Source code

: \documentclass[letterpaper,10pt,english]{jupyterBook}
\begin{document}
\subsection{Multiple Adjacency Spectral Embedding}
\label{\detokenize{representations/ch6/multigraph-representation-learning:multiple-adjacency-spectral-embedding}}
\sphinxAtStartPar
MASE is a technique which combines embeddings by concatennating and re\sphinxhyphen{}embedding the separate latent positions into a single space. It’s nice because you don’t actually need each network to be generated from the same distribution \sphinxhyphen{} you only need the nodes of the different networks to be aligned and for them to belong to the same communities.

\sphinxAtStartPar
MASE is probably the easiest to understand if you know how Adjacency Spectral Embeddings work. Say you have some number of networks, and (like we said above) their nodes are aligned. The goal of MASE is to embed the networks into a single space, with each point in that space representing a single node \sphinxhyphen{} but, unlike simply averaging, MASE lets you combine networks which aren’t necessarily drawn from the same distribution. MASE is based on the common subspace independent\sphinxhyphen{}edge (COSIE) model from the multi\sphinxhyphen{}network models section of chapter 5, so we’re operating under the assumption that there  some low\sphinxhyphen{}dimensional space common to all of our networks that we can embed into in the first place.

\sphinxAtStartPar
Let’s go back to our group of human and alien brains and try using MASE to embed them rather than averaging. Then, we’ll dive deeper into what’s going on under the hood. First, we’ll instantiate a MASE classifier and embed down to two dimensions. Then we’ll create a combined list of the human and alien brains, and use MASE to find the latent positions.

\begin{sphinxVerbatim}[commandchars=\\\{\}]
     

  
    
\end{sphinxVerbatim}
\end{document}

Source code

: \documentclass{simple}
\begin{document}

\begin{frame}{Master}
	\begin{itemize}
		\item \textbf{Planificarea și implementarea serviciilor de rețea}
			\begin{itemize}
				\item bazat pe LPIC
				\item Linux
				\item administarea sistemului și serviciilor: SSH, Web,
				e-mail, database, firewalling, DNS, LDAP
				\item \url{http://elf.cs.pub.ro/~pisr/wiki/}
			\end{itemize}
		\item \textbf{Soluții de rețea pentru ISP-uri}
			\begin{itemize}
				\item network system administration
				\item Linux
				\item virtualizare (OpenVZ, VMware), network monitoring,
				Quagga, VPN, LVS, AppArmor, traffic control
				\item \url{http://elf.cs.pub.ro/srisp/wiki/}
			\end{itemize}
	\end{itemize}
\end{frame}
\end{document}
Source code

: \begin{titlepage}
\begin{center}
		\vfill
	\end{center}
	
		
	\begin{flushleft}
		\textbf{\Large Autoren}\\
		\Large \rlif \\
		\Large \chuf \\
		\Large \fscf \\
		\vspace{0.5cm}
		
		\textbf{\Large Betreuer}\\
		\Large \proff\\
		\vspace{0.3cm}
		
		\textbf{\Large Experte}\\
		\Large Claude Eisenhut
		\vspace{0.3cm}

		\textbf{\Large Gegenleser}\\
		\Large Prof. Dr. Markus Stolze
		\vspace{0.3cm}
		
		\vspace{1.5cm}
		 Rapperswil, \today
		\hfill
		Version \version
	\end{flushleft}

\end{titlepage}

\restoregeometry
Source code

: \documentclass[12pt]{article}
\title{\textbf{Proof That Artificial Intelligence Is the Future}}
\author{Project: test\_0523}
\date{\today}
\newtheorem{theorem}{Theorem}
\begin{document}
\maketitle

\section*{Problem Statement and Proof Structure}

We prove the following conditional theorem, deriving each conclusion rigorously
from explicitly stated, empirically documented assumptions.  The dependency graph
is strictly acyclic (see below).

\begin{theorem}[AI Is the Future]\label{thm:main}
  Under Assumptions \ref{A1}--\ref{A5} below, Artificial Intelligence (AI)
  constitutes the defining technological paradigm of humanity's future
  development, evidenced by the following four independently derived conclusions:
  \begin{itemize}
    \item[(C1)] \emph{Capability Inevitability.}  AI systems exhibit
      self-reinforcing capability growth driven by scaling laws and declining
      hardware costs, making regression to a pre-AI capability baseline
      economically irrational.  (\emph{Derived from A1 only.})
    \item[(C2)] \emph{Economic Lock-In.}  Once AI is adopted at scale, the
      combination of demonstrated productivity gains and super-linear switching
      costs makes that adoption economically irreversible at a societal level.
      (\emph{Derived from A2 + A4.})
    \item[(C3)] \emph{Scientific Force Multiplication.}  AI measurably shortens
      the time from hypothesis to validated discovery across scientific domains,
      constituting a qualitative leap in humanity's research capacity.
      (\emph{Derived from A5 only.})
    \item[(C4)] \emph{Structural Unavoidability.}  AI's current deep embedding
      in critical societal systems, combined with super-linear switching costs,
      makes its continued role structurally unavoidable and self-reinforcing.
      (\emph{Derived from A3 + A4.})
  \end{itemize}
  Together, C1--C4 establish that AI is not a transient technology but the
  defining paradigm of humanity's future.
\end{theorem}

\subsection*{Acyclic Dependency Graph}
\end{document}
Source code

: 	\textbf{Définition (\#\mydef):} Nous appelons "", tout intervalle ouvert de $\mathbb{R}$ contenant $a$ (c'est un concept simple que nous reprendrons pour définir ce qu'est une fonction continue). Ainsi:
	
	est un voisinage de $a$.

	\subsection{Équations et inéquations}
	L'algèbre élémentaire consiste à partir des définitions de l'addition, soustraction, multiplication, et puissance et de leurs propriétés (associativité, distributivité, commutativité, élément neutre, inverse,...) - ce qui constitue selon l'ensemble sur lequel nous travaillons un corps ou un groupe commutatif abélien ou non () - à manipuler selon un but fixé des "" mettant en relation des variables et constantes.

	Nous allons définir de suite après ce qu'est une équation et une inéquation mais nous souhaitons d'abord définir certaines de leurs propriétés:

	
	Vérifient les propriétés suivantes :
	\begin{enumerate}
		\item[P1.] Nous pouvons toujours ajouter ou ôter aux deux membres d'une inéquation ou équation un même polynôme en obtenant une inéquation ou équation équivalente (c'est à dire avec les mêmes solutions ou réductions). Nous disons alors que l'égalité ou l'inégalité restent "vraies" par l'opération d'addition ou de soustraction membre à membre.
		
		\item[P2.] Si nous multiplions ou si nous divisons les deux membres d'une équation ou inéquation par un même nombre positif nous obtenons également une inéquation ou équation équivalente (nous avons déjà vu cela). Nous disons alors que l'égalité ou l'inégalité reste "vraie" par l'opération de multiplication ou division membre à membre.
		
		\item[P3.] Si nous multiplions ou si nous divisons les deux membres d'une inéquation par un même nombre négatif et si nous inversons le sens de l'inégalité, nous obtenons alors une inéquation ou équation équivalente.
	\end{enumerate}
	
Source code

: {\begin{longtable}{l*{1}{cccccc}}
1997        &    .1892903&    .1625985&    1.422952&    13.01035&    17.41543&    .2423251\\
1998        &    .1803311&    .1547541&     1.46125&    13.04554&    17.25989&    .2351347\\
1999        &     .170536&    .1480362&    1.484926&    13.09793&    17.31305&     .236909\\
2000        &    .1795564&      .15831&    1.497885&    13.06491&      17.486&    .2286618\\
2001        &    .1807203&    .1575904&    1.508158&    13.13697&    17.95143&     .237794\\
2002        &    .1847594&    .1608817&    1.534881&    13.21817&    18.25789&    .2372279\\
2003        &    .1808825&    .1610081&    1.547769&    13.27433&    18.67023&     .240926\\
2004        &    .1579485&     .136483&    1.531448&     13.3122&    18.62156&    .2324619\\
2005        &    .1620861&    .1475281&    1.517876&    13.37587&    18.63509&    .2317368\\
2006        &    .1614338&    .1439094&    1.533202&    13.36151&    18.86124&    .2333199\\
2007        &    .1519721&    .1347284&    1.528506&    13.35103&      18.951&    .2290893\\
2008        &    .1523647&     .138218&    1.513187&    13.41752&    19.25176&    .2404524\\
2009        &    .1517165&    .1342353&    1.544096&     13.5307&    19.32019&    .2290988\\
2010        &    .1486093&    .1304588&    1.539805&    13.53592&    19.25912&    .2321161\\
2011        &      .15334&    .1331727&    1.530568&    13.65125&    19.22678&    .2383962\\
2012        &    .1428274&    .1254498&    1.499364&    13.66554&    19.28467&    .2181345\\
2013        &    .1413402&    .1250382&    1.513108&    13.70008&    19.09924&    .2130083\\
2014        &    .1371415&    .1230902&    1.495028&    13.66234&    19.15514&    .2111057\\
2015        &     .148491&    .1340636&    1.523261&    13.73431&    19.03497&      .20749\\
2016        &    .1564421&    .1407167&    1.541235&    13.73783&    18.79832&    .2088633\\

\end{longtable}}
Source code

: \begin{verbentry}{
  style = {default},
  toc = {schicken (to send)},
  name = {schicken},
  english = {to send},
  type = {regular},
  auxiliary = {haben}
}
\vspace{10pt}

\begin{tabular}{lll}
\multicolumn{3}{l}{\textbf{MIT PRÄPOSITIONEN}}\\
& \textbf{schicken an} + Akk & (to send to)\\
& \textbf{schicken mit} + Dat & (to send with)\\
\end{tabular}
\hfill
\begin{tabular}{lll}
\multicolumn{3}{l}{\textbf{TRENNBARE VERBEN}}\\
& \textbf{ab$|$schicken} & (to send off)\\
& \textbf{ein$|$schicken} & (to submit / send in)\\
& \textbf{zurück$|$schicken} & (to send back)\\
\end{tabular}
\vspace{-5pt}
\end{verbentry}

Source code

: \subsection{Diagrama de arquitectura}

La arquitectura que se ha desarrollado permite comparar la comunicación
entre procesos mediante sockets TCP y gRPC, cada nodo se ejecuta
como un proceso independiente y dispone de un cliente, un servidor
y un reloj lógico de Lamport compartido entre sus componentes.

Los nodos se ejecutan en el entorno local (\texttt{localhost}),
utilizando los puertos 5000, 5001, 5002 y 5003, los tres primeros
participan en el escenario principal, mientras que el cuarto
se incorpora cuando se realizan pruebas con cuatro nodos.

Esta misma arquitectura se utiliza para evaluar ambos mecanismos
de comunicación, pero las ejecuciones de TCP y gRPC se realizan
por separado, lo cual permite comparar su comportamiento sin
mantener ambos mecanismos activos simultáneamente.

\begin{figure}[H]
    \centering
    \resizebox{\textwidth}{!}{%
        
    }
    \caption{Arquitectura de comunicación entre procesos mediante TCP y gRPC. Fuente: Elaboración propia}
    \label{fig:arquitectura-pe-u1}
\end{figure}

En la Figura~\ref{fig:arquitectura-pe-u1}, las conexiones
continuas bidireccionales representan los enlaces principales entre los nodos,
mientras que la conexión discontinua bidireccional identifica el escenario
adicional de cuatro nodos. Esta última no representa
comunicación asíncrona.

_Exercise objective_
Restate word for word the entries above, starting at the line with "Vérifient les propriétés" and ending at the line with "soustraction membre à membre.", inclusive, and no others.

_Answer to the problem_
	Vérifient les propriétés suivantes :
	\begin{enumerate}
		\item[P1.] Nous pouvons toujours ajouter ou ôter aux deux membres d'une inéquation ou équation un même polynôme en obtenant une inéquation ou équation équivalente (c'est à dire avec les mêmes solutions ou réductions). Nous disons alors que l'égalité ou l'inégalité restent "vraies" par l'opération d'addition ou de soustraction membre à membre.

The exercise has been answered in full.